A guided, low-code experience for document extraction is here! AI skills are a faster and simpler way to classify documents and extract data from them. |
In Appian, document extraction occurs within a process model.
This process model relies on a series of nodes that leverage artificial intelligence (AI) to map fields from a document to fields in a custom data type (CDT). Once the data is extracted, users can confirm or correct the results using a simple task interface. As you test your process model and reconcile results, the extraction will become smarter and more accurate over time.
This page will walk you through how to create your own document extraction process in three steps:
The AI that extracts your document's data can be powered by either Google Cloud Document AI or using Appian's built-in document extraction functionality. You have the option to choose which vendor extracts your data based on your document extraction needs.
Visit the Admin Console > Document Extraction section to configure document extraction vendor availability. Here you'll see options regarding Appian's built-in services as well as Google Cloud Document AI configuration options. If you plan to use Google as your document extraction vendor, you must set up a Google Service Account in the Admin Console for authentication.
When extracting data, the process will identify and map key-value pairs from the document to the fields of a CDT. This CDT should be constructed to reflect the data available in your document. Therefore, it's important that your CDT fields match the data that will be extracted from your document.
Depending on the structure of your document, you may only need to create one CDT. For example, if you plan to extract data from an employee application that consists of several form fields, you'll create one CDT to match these fields.
However, if your document contains field names and a table, like a invoice document that contains a table of items, you'll ultimately create two CDTs: one that represents the document, and one that represents the table.
To create a CDT for your document, you'll want to create all the form fields as fields in your CDT.
Note: If you're working with a document that includes a table, do not add the table fields to this CDT. You will create a second CDT to represent the table.
To create a CDT for a document:
Name the fields so that they match the form field names as closely as possible.
For example, if your document has a field called Customer Name, create a CDT field called customerName
.
If your form contains a checkbox, create a field for every checkbox option, even mutually exclusive options.
For example, if your document has the field Membership type ☐ Basic ☐ Premium, create two fields: isMembershipBasic and isMembershipPremium.

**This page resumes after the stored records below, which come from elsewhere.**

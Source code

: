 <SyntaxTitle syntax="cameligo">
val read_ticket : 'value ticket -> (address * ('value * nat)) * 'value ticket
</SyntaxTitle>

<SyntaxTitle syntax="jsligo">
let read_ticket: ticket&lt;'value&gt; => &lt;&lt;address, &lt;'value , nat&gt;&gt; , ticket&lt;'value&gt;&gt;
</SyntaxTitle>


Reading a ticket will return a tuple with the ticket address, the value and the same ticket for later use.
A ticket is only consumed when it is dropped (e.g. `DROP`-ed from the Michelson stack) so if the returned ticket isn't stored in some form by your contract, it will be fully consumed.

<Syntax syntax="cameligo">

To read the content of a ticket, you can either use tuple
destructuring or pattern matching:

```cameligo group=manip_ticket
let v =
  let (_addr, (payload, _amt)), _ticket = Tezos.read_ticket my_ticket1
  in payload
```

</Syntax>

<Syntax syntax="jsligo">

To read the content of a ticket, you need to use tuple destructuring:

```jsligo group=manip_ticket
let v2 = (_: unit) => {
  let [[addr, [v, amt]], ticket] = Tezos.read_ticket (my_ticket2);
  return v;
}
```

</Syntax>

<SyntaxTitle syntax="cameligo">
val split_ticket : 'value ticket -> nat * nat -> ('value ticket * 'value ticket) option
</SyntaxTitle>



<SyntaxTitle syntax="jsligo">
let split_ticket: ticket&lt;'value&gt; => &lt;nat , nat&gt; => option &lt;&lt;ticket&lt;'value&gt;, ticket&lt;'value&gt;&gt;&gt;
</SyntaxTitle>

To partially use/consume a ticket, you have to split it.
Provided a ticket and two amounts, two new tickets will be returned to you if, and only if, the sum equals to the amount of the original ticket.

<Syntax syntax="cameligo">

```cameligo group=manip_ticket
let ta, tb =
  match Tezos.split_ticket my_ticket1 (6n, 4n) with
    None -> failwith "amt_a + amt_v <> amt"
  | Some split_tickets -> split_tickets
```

To extract and save table data from your document, you need to create a separate CDT to represent the table. After, you will nest this new CDT inside the CDT representing the document.

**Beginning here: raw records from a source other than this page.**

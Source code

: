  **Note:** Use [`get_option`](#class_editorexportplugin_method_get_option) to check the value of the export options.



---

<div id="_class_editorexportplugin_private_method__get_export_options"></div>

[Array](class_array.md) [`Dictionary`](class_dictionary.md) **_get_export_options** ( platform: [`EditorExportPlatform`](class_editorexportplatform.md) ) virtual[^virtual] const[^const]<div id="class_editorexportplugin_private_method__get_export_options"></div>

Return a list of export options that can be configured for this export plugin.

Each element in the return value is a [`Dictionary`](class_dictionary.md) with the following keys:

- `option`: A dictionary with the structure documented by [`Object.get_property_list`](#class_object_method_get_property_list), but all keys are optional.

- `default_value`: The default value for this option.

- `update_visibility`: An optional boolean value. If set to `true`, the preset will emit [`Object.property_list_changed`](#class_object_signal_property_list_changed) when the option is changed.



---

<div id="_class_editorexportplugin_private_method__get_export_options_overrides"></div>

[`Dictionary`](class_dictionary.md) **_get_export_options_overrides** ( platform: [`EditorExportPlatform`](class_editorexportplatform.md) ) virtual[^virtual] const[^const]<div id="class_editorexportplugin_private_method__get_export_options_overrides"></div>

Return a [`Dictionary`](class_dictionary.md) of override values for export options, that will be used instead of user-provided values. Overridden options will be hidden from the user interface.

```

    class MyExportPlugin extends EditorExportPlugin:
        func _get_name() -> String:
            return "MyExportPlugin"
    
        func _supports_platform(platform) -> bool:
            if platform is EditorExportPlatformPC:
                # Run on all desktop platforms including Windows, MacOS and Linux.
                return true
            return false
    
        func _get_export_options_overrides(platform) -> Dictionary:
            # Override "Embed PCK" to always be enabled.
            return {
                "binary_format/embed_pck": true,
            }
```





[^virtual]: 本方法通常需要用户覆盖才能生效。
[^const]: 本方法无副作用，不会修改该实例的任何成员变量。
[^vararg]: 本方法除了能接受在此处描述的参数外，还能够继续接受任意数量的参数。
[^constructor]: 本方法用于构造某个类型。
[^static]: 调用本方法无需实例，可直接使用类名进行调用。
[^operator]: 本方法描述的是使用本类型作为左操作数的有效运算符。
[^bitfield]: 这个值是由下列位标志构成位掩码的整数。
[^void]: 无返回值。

Although Appian doesn't recommend nesting CDTs for writing data with a one-to-many relationship, nesting your CDTs is recommended in the case of tables in document extraction.

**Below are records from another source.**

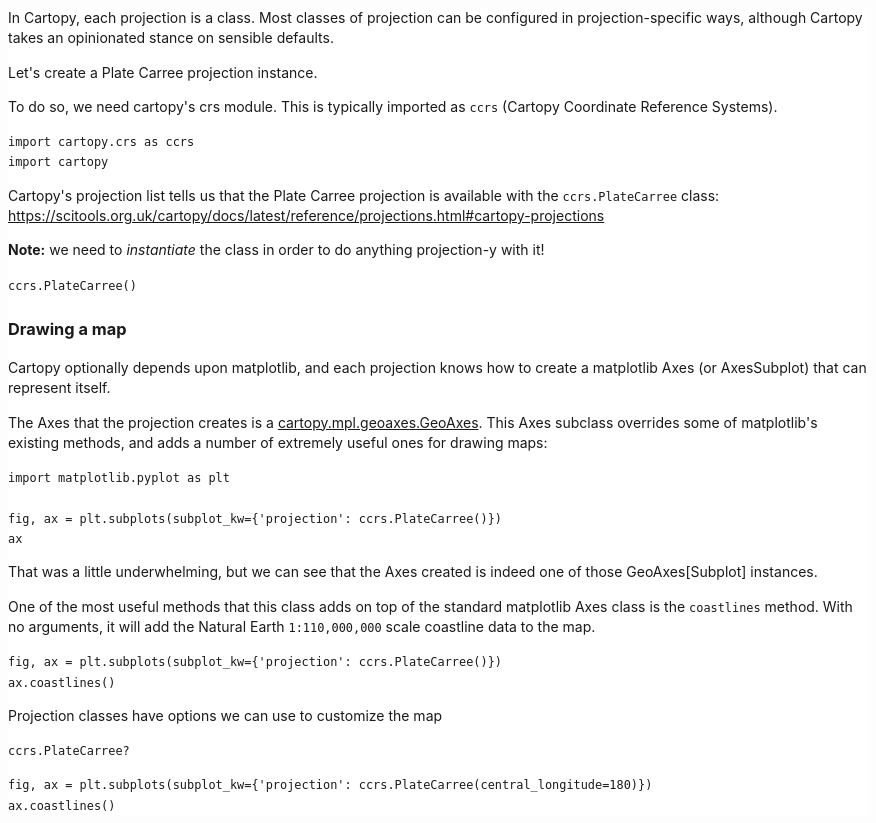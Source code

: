 In Cartopy, each projection is a class.
Most classes of projection can be configured in projection-specific ways, although Cartopy takes an opinionated stance on sensible defaults.

Let's create a Plate Carree projection instance.

To do so, we need cartopy's crs module. This is typically imported as ``ccrs`` (Cartopy Coordinate Reference Systems).

```{code-cell} ipython3
import cartopy.crs as ccrs
import cartopy
```

Cartopy's projection list tells us that the Plate Carree projection is available with the ``ccrs.PlateCarree`` class: https://scitools.org.uk/cartopy/docs/latest/reference/projections.html#cartopy-projections 

**Note:** we need to *instantiate* the class in order to do anything projection-y with it!

```{code-cell} ipython3
ccrs.PlateCarree()
```

### Drawing a map

Cartopy optionally depends upon matplotlib, and each projection knows how to create a matplotlib Axes (or AxesSubplot) that can represent itself.

The Axes that the projection creates is a [cartopy.mpl.geoaxes.GeoAxes](https://scitools.org.uk/cartopy/docs/latest/matplotlib/geoaxes.html#cartopy.mpl.geoaxes.GeoAxes). This Axes subclass overrides some of matplotlib's existing methods, and adds a number of extremely useful ones for drawing maps:

```{code-cell} ipython3
import matplotlib.pyplot as plt

fig, ax = plt.subplots(subplot_kw={'projection': ccrs.PlateCarree()})
ax
```

That was a little underwhelming, but we can see that the Axes created is indeed one of those GeoAxes[Subplot] instances.

One of the most useful methods that this class adds on top of the standard matplotlib Axes class is the ``coastlines`` method. With no arguments, it will add the Natural Earth ``1:110,000,000`` scale coastline data to the map.

```{code-cell} ipython3
fig, ax = plt.subplots(subplot_kw={'projection': ccrs.PlateCarree()})
ax.coastlines()
```

Projection classes have options we can use to customize the map

```{code-cell} ipython3
ccrs.PlateCarree?
```

```{code-cell} ipython3
fig, ax = plt.subplots(subplot_kw={'projection': ccrs.PlateCarree(central_longitude=180)})
ax.coastlines()
```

To create a CDT for a table:
Next, you will need to nest this CDT inside the document CDT:
parentid
in all lowercase.Once you have created your CDTs, create a data store and use it to map your CDTs to the external database. When you publish the data store for the first time, Appian will create tables in the database. This is the database table creation pattern we recommend.
If you manually create database tables, you'll have to modify the CDT's XSD definition to map the CDTs to the corresponding tables and also manually add a parentid
column to the child database table. This foreign key column is created in the child database table automatically when you publish the datastore as recommended.
With your CDTs and data store in place, you can now start building your end-to-end process.
The following instructions walk you through how to configure your process model and the four key nodes of a document extraction process.
As you build your process, you have the flexibility to incorporate other design objects and decisions that fit your specific business needs. See some additional process configuration options you can add to your own process model.
To easily pass data throughout your process, you'll want to create process variables that represent your document, vendor, CDT, extraction ID, and extraction status:
Create the following process variables:
Name | Type | Value | Parameter? | Required? |
---|---|---|---|---|
document | Document | Blank | Yes | Yes |
vendor | Text | Google or Appian |
Yes | No |
docExtractionId | Number (Int) | Blank | No | No |
docExtractionStatus | Text | Blank | No | No |
documentCDT | The CDT that represents your document | Blank | Yes | No |
After defining your process variables, the first node to add to the process is the Start Doc Extraction Smart Service. This smart service will start the document extraction process using the vendor of your choosing.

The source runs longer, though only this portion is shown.